His authority shall grow continually,
and there shall be endless peace
for the throne of David and his kingdom.
He will establish and uphold it
with justice and with righteousness
from this time onwards and for evermore.
The zeal of the LORD of hosts will do this.
Isaiah 9:7

“You can’t spell adventure…unless you begin with Advent.” I saw those words posted on social media and am reminded of the importance of these Advent days in preparing for both Christmas and Jesus’ coming again. We live “between the times” celebrating the kingdom Jesus began and the completion of that kingdom when Jesus returns. Jesus changed the course of history in His first coming, and will bring it to perfection when He comes again. God isn’t finished!

Theologian Lewis Smedes suggested that our biggest challenge “between the times” is “living the sort of life that makes people say, ‘Ah, so that’s how people are going to live when righteousness takes over the world.” (Lewis Smedes, Standing on the Promises) Are we today living lives that actually point to the day when righteousness takes over the world?

Isaiah does say in today’s scripture than Jesus establishes His kingdom “with justice and righteousness.” Thus, Jesus in His first coming linked His “kingdom” with “righteousness”, commanding His followers to “strive first for the kingdom of God and his righteousness” (Matthew 6:33). Are we living that sort of life? Do our lives “conform to the norm” of God’s character or of His coming kingdom?

Remarkably, in later visions Isaiah foretells Jesus making “many righteous” through His death and resurrection:

“But he was wounded for our transgressions, crushed for our iniquities; upon him was the punishment that made us whole, and by his bruises we are healed. All we like sheep have gone astray; we have all turned to our own way, and the LORD has laid on him the iniquity of us all…The righteous one, my servant, shall make many righteous and he shall bear their iniquities” Isaiah 53:5-6, 11, (emphasis added).

The Gospel is the marvelous ‘good news’ about Jesus, “the righteous one”, making many righteous.
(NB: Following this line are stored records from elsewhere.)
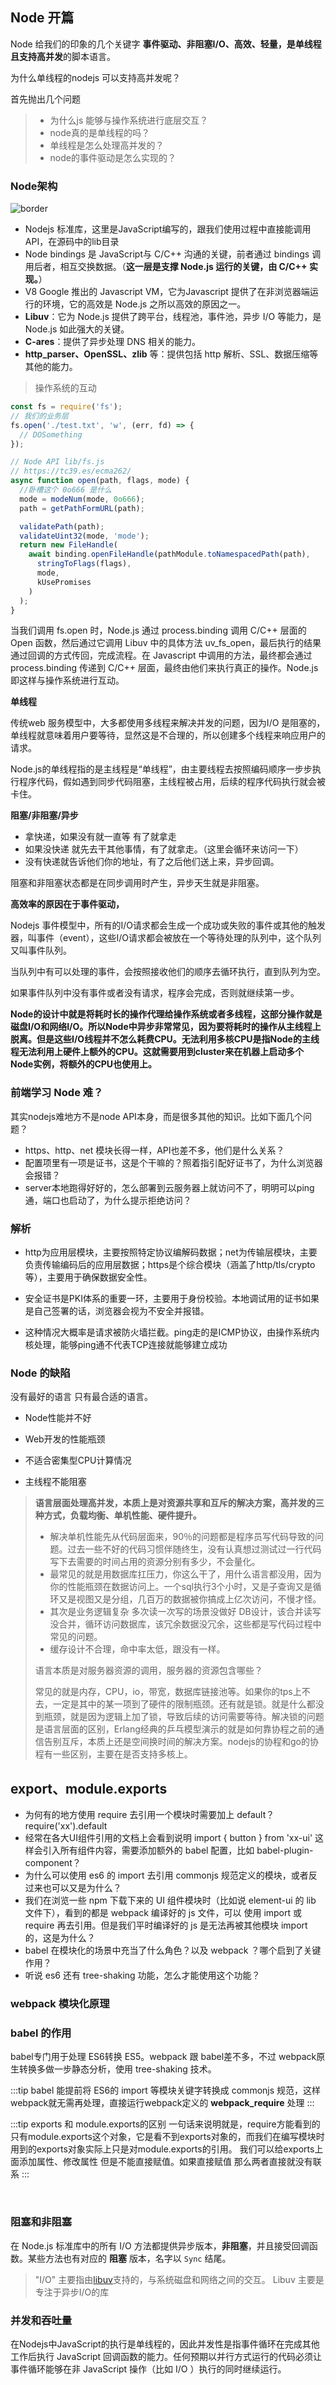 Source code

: ## Node 开篇

Node 给我们的印象的几个关键字 **事件驱动、非阻塞I/O、高效、轻量，是单线程且支持高并发**的脚本语言。

为什么单线程的nodejs 可以支持高并发呢？

首先抛出几个问题



> * 为什么js 能够与操作系统进行底层交互？
> * node真的是单线程的吗？
> * 单线程是怎么处理高并发的？
> * node的事件驱动是怎么实现的？


### Node架构

![border](https://yjhjstz.gitbooks.io/deep-into-node/content/chapter1/a9e67142615f49863438cc0086b594e48984d1c9.jpeg)



* Nodejs 标准库，这里是JavaScript编写的，跟我们使用过程中直接能调用API，在源码中的lib目录
* Node  bindings 是 JavaScript与 C/C++ 沟通的关键，前者通过 bindings 调用后者，相互交换数据。（**这一层是支撑 Node.js 运行的关键，由 C/C++ 实现。**）
* V8 Google 推出的 Javascript VM，它为Javascript 提供了在非浏览器端运行的环境，它的高效是 Node.js 之所以高效的原因之一。
* **Libuv**：它为 Node.js 提供了跨平台，线程池，事件池，异步 I/O 等能力，是 Node.js 如此强大的关键。
* **C-ares**：提供了异步处理 DNS 相关的能力。
* **http_parser、OpenSSL、zlib** 等：提供包括 http 解析、SSL、数据压缩等其他的能力。





> 操作系统的互动

```js
const fs = require('fs');
// 我们的业务层
fs.open('./test.txt', 'w', (err, fd) => {
  // DOSomething
});

// Node API lib/fs.js
// https://tc39.es/ecma262/
async function open(path, flags, mode) {
  //卧槽这个 0o666 是什么
  mode = modeNum(mode, 0o666);
  path = getPathFormURL(path);

  validatePath(path);
  validateUint32(mode, 'mode');
  return new FileHandle(
    await binding.openFileHandle(pathModule.toNamespacedPath(path),
      stringToFlags(flags),
      mode,
      kUsePromises
    )
  );
}
```

当我们调用 fs.open 时，Node.js 通过 process.binding 调用 C/C++ 层面的 Open 函数，然后通过它调用 Libuv 中的具体方法 uv_fs_open，最后执行的结果通过回调的方式传回，完成流程。在 Javascript 中调用的方法，最终都会通过 process.binding 传递到 C/C++ 层面，最终由他们来执行真正的操作。Node.js 即这样与操作系统进行互动。



**单线程**

传统web 服务模型中，大多都使用多线程来解决并发的问题，因为I/O 是阻塞的，单线程就意味着用户要等待，显然这是不合理的，所以创建多个线程来响应用户的请求。

Node.js的单线程指的是主线程是“单线程”，由主要线程去按照编码顺序一步步执行程序代码，假如遇到同步代码阻塞，主线程被占用，后续的程序代码执行就会被卡住。



**阻塞/非阻塞/异步**

* 拿快递，如果没有就一直等 有了就拿走
* 如果没快递 就先去干其他事情，有了就拿走。（这里会循环来访问一下）
* 没有快递就告诉他们你的地址，有了之后他们送上来，异步回调。



阻塞和非阻塞状态都是在同步调用时产生，异步天生就是非阻塞。



**高效率的原因在于事件驱动，**

Nodejs 事件模型中，所有的I/O请求都会生成一个成功或失败的事件或其他的触发器，叫事件（event），这些I/O请求都会被放在一个等待处理的队列中，这个队列又叫事件队列。

当队列中有可以处理的事件，会按照接收他们的顺序去循环执行，直到队列为空。

如果事件队列中没有事件或者没有请求，程序会完成，否则就继续第一步。



**Node的设计中就是将耗时长的操作代理给操作系统或者多线程，这部分操作就是磁盘I/O和网络I/O。所以Node中异步非常常见，因为要将耗时的操作从主线程上脱离。但是这些I/O线程并不怎么耗费CPU。无法利用多核CPU是指Node的主线程无法利用上硬件上额外的CPU。这就需要用到cluster来在机器上启动多个Node实例，将额外的CPU也使用上。**





### 前端学习 Node 难？

其实nodejs难地方不是node API本身，而是很多其他的知识。比如下面几个问题？



* https、http、net 模块长得一样，API也差不多，他们是什么关系？
* 配置项里有一项是证书，这是个干嘛的？照着指引配好证书了，为什么浏览器会报错？
* server本地跑得好好的，怎么部署到云服务器上就访问不了，明明可以ping通，端口也启动了，为什么提示拒绝访问？

### 解析

* http为应用层模块，主要按照特定协议编解码数据；net为传输层模块，主要负责传输编码后的应用层数据；https是个综合模块（涵盖了http/tls/crypto等），主要用于确保数据安全性。
* 安全证书是PKI体系的重要一环，主要用于身份校验。本地调试用的证书如果是自己签署的话，浏览器会视为不安全并报错。

* 这种情况大概率是请求被防火墙拦截。ping走的是ICMP协议，由操作系统内核处理，能够ping通不代表TCP连接就能够建立成功









### Node 的缺陷

没有最好的语言 只有最合适的语言。

* Node性能并不好

* Web开发的性能瓶颈

* 不适合密集型CPU计算情况

* 主线程不能阻塞

  



> **语言层面处理高并发，本质上是对资源共享和互斥的解决方案，高并发的三种方式，负载均衡、单机性能、硬件提升。**
>
> * 解决单机性能先从代码层面来，90％的问题都是程序员写代码导致的问题。过去一些不好的代码习惯伴随终生，没有认真想过测试过一行代码写下去需要的时间占用的资源分别有多少，不会量化。
> * 最常见的就是用数据库扛压力，你这么干了，用什么语言都没用，因为你的性能瓶颈在数据访问上。一个sql执行3个小时，又是子查询又是循环又是视图又是分组，几百万的数据被你搞成上亿次访问，不慢才怪。
> * 其次是业务逻辑复杂 多次读一次写的场景没做好 DB设计，该合并读写没合并，循环访问数据库，该冗余数据没冗余，这些都是写代码过程中常见的问题。
> * 缓存设计不合理，命中率太低，跟没有一样。
>
> 语言本质是对服务器资源的调用，服务器的资源包含哪些？
>
> 常见的就是内存，CPU，io，带宽，数据库链接池等。如果你的tps上不去，一定是其中的某一项到了硬件的限制瓶颈。还有就是锁。就是什么都没到瓶颈，就是因为逻辑上加了锁，导致后续的访问需要等待。解决锁的问题是语言层面的区别，Erlang经典的乒乓模型演示的就是如何靠协程之前的通信告别互斥，本质上还是空间换时间的解决方案。nodejs的协程和go的协程有一些区别，主要在是否支持多核上。
>
> 





## export、module.exports

* 为何有的地方使用 require 去引用一个模块时需要加上 default？ require('xx').default
* 经常在各大UI组件引用的文档上会看到说明 import { button } from 'xx-ui' 这样会引入所有组件内容，需要添加额外的 babel 配置，比如 babel-plugin-component？
* 为什么可以使用 es6 的 import 去引用 commonjs 规范定义的模块，或者反过来也可以又是为什么？
* 我们在浏览一些 npm 下载下来的 UI 组件模块时（比如说 element-ui 的 lib 文件下），看到的都是 webpack 编译好的 js 文件，可以 使用 import 或 require 再去引用。但是我们平时编译好的 js 是无法再被其他模块 import 的，这是为什么？
* babel 在模块化的场景中充当了什么角色？以及 webpack ？哪个启到了关键作用？
* 听说 es6 还有 tree-shaking 功能，怎么才能使用这个功能？


### webpack 模块化原理



### babel 的作用

babel专门用于处理 ES6转换 ES5。webpack 跟 babel差不多，不过 webpack原生转换多做一步静态分析，使用 tree-shaking 技术。

:::tip
 babel 能提前将 ES6的 import 等模块关键字转换成 commonjs 规范，这样 webpack就无需再处理，直接运行webpack定义的 __webpack_require__ 处理
:::




:::tip exports 和 module.exports的区别
一句话来说明就是，require方能看到的只有module.exports这个对象，它是看不到exports对象的，而我们在编写模块时用到的exports对象实际上只是对module.exports的引用。
我们可以给exports上面添加属性、修改属性 但是不能直接赋值。如果直接赋值 那么两者直接就没有联系
:::

<br />





### 阻塞和非阻塞

在 Node.js 标准库中的所有 I/O 方法都提供异步版本，**非阻塞**，并且接受回调函数。某些方法也有对应的 **阻塞** 版本，名字以 `Sync` 结尾。

> "I/O" 主要指由[libuv](https://libuv.org/)支持的，与系统磁盘和网络之间的交互。 Libuv 主要是专注于异步I/O的库

### 并发和吞吐量

在Nodejs中JavaScript的执行是单线程的，因此并发性是指事件循环在完成其他工作后执行 JavaScript 回调函数的能力。任何预期以并行方式运行的代码必须让事件循环能够在非 JavaScript 操作（比如 I/O ）执行的同时继续运行。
The apostles fanned out across the world with the astonishing news that “God made him [Jesus] to be sin who knew no sin, so that in him we might become the righteousness of God” (2 Corinthians 5:21). It was the amazing message of “righteousness for anyone who believes” (Romans 10:4), a righteousness “that comes through faith in Christ, the righteousness from God based on faith” (Philippians 3:9). It is the righteousness that God imputed to Abraham on the basis of faith: “Abraham believed God, and it was reckoned to him as righteousness” (Romans 4:3).
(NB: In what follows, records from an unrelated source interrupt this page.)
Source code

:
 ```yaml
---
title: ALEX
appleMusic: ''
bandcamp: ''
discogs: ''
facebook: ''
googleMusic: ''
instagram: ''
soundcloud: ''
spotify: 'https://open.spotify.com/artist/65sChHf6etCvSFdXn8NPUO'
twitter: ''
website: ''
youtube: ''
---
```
Eighteenth century pastor and social reformer Nicolaus Zinzendorf wrote the hymn “Jesus, Thy Blood and Righteousness” in which he reveled in the believer’s righteousness through Jesus Christ:

“Jesus, Thy blood and righteousness
my beauty are, my glorious dress;
‘midst flaming worlds, in these arrayed,
with joy shall I lift up my head.”

Because Jesus is our righteousness, we shall lift high our heads when we see Him coming to put right the world. What that day will be like, we cannot imagine! Its eternity and infinity are beyond mortal comprehension. But, “What we know is that when Christ is openly revealed, we’ll see him – and in seeing him, become like him” (1 John 3:2 The Message). And we shall ever be becoming more like Him! For ‘between the times’, we seek and pray to live “how people are going to live when righteousness takes over the world!” The light of Jesus will shine in us!

PRAY


Righteous God, You hate sin and want to be rid of it. Our sin was loathsome to You and You dealt with it. You proved Your love in giving up Your Son to save us while we were still sinners. We have been saved by Your grace through faith, knowing that our faith was a gift from You. We can never out- sin Your grace! Thank You for loving us just as we are, but loving us too much to leave us just as we are. So, stretch us, grow us, and make us shine as Your light in a dark world. By your grace we pray. Amen.